====== ENTRIES PROVIDED ======

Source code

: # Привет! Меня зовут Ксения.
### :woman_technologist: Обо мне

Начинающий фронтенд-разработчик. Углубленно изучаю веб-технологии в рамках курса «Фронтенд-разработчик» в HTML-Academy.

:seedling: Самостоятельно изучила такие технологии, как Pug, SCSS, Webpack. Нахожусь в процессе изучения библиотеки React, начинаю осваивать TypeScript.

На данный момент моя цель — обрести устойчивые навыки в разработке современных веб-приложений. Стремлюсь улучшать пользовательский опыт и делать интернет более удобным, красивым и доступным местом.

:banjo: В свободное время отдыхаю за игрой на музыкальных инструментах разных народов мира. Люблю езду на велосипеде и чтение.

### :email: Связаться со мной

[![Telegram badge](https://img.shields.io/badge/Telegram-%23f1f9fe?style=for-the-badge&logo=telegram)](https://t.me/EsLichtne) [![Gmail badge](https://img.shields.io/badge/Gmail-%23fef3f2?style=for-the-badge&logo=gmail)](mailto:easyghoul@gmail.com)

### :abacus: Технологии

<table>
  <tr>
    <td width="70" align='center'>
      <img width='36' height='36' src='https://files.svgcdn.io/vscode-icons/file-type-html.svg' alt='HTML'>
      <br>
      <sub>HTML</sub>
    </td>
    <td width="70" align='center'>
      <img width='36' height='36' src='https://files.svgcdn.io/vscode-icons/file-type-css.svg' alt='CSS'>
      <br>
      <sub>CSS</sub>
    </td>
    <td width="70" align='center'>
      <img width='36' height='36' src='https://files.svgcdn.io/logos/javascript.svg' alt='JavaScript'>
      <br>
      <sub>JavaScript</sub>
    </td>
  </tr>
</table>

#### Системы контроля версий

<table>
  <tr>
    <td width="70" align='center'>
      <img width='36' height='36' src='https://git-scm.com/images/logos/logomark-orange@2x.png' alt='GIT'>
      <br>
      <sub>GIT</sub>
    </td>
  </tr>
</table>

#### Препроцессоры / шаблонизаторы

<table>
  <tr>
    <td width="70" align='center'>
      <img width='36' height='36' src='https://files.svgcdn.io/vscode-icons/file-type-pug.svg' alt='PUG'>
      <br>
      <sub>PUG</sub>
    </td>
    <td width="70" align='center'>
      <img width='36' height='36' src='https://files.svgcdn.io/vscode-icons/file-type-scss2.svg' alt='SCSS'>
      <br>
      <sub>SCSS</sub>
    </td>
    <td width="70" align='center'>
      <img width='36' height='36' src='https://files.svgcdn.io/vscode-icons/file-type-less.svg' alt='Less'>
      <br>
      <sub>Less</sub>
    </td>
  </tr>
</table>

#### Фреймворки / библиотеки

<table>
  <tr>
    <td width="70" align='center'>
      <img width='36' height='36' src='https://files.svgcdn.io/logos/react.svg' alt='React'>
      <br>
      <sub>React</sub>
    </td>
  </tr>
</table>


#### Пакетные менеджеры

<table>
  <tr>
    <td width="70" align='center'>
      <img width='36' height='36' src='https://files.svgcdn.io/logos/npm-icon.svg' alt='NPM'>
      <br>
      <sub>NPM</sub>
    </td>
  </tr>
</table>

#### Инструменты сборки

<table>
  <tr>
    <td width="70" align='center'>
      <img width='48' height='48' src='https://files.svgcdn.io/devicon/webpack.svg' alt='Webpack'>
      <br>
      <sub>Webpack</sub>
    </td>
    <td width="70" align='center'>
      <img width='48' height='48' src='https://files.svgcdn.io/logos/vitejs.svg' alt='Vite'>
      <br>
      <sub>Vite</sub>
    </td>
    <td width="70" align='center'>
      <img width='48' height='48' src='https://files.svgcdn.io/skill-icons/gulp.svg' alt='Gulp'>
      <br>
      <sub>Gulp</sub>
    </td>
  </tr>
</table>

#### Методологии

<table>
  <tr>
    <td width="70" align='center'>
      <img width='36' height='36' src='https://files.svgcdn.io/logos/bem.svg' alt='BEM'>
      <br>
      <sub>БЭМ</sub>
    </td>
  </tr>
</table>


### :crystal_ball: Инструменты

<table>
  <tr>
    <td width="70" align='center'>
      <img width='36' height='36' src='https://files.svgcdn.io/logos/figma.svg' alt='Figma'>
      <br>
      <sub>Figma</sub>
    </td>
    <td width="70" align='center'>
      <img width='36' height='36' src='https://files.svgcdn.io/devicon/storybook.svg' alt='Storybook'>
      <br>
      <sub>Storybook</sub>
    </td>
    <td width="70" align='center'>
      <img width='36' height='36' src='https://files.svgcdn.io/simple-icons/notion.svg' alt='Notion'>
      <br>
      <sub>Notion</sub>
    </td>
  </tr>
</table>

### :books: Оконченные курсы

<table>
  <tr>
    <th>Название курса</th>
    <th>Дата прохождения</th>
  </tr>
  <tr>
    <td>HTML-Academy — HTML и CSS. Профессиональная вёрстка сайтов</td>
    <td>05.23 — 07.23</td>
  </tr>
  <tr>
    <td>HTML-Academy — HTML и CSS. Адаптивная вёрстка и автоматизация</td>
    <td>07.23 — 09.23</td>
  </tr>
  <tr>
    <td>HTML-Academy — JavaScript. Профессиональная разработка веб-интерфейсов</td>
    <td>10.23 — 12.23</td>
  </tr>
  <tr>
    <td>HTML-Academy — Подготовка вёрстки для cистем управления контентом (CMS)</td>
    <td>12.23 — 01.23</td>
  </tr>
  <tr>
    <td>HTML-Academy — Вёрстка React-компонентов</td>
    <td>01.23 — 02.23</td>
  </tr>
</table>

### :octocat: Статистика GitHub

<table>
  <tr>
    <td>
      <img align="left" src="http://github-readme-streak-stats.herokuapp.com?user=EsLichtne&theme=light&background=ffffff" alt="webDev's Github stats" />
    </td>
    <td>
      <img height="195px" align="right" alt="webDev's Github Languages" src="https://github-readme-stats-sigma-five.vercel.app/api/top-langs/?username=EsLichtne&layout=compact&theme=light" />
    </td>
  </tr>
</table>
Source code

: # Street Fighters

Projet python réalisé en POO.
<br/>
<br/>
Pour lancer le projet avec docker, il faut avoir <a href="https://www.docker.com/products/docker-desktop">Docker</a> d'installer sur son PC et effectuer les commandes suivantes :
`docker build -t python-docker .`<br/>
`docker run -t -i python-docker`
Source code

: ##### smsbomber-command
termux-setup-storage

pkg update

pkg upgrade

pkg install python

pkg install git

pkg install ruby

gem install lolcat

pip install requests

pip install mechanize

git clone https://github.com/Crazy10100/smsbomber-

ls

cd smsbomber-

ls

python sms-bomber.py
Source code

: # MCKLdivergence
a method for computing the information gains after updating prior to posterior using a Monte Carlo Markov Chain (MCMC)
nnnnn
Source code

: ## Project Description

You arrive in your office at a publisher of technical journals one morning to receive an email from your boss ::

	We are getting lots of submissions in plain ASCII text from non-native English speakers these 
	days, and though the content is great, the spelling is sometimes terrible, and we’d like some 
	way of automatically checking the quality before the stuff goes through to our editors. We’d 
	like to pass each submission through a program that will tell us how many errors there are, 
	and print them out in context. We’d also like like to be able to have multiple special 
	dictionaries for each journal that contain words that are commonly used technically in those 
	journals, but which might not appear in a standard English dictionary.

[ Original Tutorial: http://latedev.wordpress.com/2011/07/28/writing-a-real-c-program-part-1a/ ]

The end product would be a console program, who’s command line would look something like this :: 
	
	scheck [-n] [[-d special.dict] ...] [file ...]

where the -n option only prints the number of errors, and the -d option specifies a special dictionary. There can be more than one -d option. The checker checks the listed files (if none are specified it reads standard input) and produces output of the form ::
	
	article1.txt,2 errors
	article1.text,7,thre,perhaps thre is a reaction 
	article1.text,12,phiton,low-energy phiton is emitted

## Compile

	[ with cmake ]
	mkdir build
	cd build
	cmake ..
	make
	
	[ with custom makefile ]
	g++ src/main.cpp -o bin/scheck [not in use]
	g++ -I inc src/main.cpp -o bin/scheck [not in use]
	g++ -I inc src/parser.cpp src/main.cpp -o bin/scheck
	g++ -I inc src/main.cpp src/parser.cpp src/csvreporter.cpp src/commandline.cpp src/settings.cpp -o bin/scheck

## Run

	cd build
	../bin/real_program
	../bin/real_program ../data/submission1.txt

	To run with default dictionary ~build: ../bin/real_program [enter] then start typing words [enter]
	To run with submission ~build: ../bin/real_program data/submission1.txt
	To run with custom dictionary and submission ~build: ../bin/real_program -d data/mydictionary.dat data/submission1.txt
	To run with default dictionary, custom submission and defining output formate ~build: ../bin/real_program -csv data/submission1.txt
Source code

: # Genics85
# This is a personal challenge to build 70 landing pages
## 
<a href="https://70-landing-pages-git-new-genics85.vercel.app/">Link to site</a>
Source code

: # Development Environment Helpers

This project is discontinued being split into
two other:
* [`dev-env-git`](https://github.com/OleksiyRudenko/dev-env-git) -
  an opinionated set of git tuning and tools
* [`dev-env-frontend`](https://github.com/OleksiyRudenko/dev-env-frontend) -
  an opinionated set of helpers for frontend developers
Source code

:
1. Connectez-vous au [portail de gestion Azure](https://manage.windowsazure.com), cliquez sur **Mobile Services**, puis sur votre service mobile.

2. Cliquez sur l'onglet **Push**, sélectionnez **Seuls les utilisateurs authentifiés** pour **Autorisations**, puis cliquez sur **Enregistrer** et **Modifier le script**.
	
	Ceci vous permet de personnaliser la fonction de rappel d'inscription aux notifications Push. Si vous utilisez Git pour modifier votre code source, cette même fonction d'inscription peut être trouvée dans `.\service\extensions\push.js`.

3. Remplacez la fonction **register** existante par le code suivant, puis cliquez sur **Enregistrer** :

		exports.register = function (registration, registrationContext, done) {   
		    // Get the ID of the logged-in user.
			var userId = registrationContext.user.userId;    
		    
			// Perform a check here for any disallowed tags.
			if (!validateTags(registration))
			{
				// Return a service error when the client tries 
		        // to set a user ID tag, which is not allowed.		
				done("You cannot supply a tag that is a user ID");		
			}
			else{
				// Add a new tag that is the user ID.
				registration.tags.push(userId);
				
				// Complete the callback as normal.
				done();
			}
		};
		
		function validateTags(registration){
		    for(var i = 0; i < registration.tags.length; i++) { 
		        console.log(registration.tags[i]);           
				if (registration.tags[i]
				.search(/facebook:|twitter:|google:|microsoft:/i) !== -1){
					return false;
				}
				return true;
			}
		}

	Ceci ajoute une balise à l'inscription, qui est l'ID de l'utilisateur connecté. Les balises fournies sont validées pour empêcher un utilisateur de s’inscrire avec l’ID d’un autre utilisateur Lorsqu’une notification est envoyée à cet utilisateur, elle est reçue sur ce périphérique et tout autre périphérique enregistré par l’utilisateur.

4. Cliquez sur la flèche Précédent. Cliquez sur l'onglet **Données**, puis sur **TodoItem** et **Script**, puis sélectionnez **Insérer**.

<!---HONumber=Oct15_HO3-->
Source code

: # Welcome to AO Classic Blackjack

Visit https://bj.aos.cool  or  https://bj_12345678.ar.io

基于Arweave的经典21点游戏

======

Show all lines above holding the word "special".

▶ [PROBLEM SOLUTION]:
	and print them out in context. We’d also like like to be able to have multiple special 
	scheck [-n] [[-d special.dict] ...] [file ...]
where the -n option only prints the number of errors, and the -d option specifies a special dictionary. There can be more than one -d option. The checker checks the listed files (if none are specified it reads standard input) and produces output of the form ::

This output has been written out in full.